> _RECORDS FOR THIS EXERCISE_:
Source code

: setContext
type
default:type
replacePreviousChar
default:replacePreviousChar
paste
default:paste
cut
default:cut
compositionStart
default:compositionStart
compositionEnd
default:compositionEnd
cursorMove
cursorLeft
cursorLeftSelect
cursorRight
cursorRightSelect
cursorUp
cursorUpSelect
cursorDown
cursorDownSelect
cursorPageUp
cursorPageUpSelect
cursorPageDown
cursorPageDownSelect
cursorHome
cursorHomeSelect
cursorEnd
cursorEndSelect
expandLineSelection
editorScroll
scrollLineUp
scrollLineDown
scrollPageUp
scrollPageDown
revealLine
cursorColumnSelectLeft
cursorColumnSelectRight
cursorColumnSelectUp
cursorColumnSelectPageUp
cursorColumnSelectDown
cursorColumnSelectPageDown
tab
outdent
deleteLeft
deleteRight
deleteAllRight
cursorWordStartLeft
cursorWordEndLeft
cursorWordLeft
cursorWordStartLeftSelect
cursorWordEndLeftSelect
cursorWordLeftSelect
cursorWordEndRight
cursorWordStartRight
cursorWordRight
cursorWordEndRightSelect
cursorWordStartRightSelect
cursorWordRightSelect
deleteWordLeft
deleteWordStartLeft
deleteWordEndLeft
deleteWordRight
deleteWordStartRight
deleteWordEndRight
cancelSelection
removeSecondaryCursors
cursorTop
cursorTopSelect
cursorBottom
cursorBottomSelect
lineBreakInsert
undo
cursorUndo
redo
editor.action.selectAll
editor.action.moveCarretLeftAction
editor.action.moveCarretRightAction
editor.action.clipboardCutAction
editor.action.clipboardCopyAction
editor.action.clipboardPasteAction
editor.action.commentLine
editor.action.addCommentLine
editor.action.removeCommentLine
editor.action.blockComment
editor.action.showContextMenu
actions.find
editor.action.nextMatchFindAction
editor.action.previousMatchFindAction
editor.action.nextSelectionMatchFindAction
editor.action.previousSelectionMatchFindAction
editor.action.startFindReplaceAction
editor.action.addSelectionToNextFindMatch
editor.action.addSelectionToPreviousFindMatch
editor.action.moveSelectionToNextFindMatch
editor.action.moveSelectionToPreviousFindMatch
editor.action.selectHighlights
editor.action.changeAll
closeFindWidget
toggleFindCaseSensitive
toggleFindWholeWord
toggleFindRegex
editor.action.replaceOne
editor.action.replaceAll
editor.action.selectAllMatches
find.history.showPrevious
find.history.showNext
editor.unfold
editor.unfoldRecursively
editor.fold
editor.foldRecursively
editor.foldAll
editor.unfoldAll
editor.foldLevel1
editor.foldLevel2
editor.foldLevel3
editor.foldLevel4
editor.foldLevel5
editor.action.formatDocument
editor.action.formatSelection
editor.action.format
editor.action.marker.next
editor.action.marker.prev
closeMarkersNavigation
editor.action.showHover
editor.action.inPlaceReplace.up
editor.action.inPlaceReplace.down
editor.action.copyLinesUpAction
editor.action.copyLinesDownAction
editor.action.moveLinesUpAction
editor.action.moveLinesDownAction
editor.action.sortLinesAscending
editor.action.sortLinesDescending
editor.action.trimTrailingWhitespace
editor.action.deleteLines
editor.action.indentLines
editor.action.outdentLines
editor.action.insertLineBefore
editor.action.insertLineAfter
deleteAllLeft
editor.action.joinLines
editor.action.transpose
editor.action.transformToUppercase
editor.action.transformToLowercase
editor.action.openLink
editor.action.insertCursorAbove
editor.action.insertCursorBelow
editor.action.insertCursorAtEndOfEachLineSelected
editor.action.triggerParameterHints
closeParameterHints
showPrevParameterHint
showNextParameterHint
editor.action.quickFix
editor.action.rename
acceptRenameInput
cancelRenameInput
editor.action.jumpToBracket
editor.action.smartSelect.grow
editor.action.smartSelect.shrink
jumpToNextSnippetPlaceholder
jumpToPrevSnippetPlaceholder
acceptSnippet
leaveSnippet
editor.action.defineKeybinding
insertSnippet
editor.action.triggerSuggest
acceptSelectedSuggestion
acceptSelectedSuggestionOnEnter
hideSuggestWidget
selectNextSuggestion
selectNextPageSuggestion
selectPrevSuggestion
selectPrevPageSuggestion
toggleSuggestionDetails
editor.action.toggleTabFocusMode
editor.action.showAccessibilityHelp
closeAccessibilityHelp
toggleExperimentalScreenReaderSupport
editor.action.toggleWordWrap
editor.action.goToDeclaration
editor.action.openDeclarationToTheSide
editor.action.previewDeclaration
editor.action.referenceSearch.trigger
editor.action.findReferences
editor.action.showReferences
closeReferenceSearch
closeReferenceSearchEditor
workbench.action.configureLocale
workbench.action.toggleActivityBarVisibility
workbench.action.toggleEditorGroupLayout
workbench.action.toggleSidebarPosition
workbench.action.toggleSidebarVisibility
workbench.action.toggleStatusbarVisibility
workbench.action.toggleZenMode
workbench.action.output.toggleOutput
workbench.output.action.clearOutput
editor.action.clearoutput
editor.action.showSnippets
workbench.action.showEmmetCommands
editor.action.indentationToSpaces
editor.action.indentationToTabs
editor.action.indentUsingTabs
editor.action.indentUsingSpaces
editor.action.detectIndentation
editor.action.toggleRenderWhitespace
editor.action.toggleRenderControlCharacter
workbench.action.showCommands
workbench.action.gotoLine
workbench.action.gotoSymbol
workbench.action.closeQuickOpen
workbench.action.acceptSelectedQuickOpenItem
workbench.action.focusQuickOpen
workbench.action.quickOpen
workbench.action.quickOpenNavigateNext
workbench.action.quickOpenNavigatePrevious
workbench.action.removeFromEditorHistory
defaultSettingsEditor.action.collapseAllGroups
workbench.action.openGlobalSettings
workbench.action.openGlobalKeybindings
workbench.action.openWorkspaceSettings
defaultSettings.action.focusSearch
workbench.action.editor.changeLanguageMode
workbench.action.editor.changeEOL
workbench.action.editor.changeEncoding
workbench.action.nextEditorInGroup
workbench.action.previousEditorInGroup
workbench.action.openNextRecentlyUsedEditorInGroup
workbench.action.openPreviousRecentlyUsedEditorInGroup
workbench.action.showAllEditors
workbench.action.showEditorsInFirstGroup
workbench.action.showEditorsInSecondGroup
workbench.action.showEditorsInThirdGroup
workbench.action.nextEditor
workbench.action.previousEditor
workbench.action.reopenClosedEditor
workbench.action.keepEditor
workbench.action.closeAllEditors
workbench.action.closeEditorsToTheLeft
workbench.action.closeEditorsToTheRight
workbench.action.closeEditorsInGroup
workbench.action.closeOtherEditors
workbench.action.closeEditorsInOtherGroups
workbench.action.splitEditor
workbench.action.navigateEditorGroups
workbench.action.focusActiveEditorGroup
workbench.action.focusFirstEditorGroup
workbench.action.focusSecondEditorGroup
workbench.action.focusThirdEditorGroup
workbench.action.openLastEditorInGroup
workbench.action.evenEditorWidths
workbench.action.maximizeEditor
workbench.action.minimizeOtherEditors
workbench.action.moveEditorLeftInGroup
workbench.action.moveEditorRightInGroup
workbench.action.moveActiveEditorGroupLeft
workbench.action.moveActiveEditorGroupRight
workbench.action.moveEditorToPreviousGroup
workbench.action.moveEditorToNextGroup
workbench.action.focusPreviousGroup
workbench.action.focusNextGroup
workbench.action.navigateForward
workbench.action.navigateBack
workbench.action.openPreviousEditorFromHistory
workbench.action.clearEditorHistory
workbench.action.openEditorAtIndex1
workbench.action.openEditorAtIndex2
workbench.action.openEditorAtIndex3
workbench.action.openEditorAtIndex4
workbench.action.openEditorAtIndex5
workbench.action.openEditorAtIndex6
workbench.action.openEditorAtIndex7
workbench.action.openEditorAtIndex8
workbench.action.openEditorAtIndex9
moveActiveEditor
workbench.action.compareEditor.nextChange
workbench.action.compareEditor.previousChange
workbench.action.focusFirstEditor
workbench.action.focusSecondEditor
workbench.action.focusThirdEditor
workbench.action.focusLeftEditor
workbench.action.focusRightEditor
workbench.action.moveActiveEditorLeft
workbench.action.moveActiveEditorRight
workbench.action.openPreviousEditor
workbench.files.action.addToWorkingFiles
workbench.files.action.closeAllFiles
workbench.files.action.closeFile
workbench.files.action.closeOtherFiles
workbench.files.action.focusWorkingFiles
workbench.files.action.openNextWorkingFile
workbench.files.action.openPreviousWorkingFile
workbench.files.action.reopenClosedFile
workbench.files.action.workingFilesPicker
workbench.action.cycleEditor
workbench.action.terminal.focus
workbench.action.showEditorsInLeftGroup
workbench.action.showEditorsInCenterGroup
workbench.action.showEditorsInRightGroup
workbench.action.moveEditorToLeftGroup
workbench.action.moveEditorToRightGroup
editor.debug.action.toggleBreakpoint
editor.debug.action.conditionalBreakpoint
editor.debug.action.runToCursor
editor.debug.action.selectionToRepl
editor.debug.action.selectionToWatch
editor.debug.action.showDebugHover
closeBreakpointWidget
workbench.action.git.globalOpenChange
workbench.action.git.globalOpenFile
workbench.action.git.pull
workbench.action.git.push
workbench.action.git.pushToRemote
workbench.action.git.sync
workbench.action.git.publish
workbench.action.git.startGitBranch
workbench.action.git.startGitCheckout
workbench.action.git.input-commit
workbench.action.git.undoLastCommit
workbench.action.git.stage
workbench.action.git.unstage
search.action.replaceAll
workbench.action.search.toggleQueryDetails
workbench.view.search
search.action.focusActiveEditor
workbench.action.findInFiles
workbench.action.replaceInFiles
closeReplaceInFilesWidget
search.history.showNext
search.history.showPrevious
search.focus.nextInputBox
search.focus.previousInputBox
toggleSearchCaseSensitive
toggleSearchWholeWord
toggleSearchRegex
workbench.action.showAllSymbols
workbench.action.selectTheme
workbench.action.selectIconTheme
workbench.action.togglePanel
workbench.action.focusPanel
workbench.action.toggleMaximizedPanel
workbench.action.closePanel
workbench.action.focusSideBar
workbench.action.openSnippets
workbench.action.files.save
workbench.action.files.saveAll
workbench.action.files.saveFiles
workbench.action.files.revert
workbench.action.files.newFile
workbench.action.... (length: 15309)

> _PROBLEM STATEMENT_:
In the entries above, the lines from the one bearing "default:compositionEnd" up to and including the one bearing "cursorEndSelect" should be transcribed exactly; no other line is wanted.

> _ANSWER TO THIS TASK_:
default:compositionEnd
cursorMove
cursorLeft
cursorLeftSelect
cursorRight
cursorRightSelect
cursorUp
cursorUpSelect
cursorDown
cursorDownSelect
cursorPageUp
cursorPageUpSelect
cursorPageDown
cursorPageDownSelect
cursorHome
cursorHomeSelect
cursorEnd
cursorEndSelect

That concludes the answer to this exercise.